Pokal-Coup: Club blamiert sich in Havelse
Garbsen - Der Pokal-K.o. in Havelse traf die Profis des 1. FC Nürnberg wie ein Blitz aus heiterem Himmel. Nachdem die 120-minütige Hitzeschlacht bei den viertklassigen Amateuren des TSV Havelse in Garbsen mit 2:3 (2:2, 1:1) verloren war, stürmten die Club-Spieler wortlos in die Kabine. (DIASHOW: Die 1. Runde im Pokal)
Trainer Dieter Hecking verzog das Gesicht, während sich die Amateure aus Havelse auf die Ehrenrunde begaben und feiern ließen. (DATENCENTER: Alle Spiele der 1. Runde)
Balitsch: "Ganz herbe Geschichte"
"Das ist eine ganz herbe Geschichte. Diesen Rückschlag können wir nicht wiedergutmachen. Wir haben es nicht geschafft, das Tempo hochzuhalten. Wir haben dreimal praktisch das gleiche Gegentor bekommen. Das darf nicht passieren", sagte Ex-Nationalspieler Hanno Balitsch.
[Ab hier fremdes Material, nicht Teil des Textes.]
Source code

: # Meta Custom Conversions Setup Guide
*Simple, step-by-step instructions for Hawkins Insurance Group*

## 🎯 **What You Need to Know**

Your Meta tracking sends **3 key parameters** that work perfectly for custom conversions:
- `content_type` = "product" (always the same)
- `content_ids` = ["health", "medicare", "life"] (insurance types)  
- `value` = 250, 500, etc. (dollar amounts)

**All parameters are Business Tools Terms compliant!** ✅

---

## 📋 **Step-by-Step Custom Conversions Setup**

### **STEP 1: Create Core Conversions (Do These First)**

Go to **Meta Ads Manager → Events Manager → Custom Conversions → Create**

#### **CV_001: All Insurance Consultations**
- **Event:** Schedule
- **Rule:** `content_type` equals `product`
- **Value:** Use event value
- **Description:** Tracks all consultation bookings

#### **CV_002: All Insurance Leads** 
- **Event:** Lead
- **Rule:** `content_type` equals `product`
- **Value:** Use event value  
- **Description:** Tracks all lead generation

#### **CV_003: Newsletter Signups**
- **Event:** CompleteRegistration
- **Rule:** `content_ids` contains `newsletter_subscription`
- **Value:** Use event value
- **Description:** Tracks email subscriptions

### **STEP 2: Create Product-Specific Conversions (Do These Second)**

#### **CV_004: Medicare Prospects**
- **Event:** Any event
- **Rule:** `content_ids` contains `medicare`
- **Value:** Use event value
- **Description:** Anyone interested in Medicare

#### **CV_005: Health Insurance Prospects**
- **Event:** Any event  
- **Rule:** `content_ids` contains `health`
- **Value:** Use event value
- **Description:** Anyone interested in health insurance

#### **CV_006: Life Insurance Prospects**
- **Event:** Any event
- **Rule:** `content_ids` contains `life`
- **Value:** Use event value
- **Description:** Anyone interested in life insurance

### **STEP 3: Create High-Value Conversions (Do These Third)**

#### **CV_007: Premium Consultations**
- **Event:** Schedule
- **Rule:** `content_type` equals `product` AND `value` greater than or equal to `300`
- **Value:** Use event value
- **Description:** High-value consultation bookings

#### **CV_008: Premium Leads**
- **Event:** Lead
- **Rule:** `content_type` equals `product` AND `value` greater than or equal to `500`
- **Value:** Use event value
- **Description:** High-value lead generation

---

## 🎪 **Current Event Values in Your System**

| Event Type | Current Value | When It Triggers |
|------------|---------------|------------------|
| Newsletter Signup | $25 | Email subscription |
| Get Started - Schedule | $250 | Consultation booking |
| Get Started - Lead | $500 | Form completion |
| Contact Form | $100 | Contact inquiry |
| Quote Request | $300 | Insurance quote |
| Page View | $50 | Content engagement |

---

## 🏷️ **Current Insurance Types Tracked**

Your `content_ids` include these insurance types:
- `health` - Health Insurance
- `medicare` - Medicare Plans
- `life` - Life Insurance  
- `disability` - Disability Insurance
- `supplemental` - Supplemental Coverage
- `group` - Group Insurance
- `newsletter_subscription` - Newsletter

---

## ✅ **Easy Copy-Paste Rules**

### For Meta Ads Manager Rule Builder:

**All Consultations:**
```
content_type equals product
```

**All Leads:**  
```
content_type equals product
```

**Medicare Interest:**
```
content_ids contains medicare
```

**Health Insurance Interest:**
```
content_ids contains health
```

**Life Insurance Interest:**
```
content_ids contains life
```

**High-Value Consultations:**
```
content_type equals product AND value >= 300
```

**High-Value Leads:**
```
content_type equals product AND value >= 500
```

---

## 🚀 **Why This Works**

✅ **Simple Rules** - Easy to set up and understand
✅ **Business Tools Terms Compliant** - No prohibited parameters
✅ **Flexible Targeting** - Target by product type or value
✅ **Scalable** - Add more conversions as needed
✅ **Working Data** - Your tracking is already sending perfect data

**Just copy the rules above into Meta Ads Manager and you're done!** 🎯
Marc Vucinovic hatte den peinlichen Pokal-K.o. der Franken mit seinem Tor in der 97. Minute besiegelt. Havelse wiederholte damit zum 100. Vereinsjubiläum den Pokalcoup gegen den gleichen Gegner vor genau 21 Jahren.
"Das war mein erstes DFB-Pokalspiel, doch ich möchte noch weitere solche Spiele erleben. Es war Wahnsinn, wie meine Mannschaft bei dieser Hitze eiskalt die Tore herausgespielt hat. Jetzt darf Borussia Dortmund als nächster Gegner kommen", sagte Havelses Trainer Andre Breitenreiter, der während des Interviews von seinen Spieler mit einem Wassereimer geduscht wurde.
Erste Einschussmöglichkeit genutzt
Dabei hatten die Gäste bereits ihre erste Einschussmöglichkeit zur schnellen Führung genutzt. Alexander Esswein war mit einem Flachschuss aus 14 Metern Entfernung in der siebten Minute erfolgreich, nachdem Javier Pinola mit Übersicht gut aufgelegt hatte.
Doch nur sechs Minuten später kamen die Niedersachsen zum Ausgleichstor. Christoph Beismann war mit einem Kopfball erfolgreich, Vorbereiter war per Flanke Marc Vucinovic.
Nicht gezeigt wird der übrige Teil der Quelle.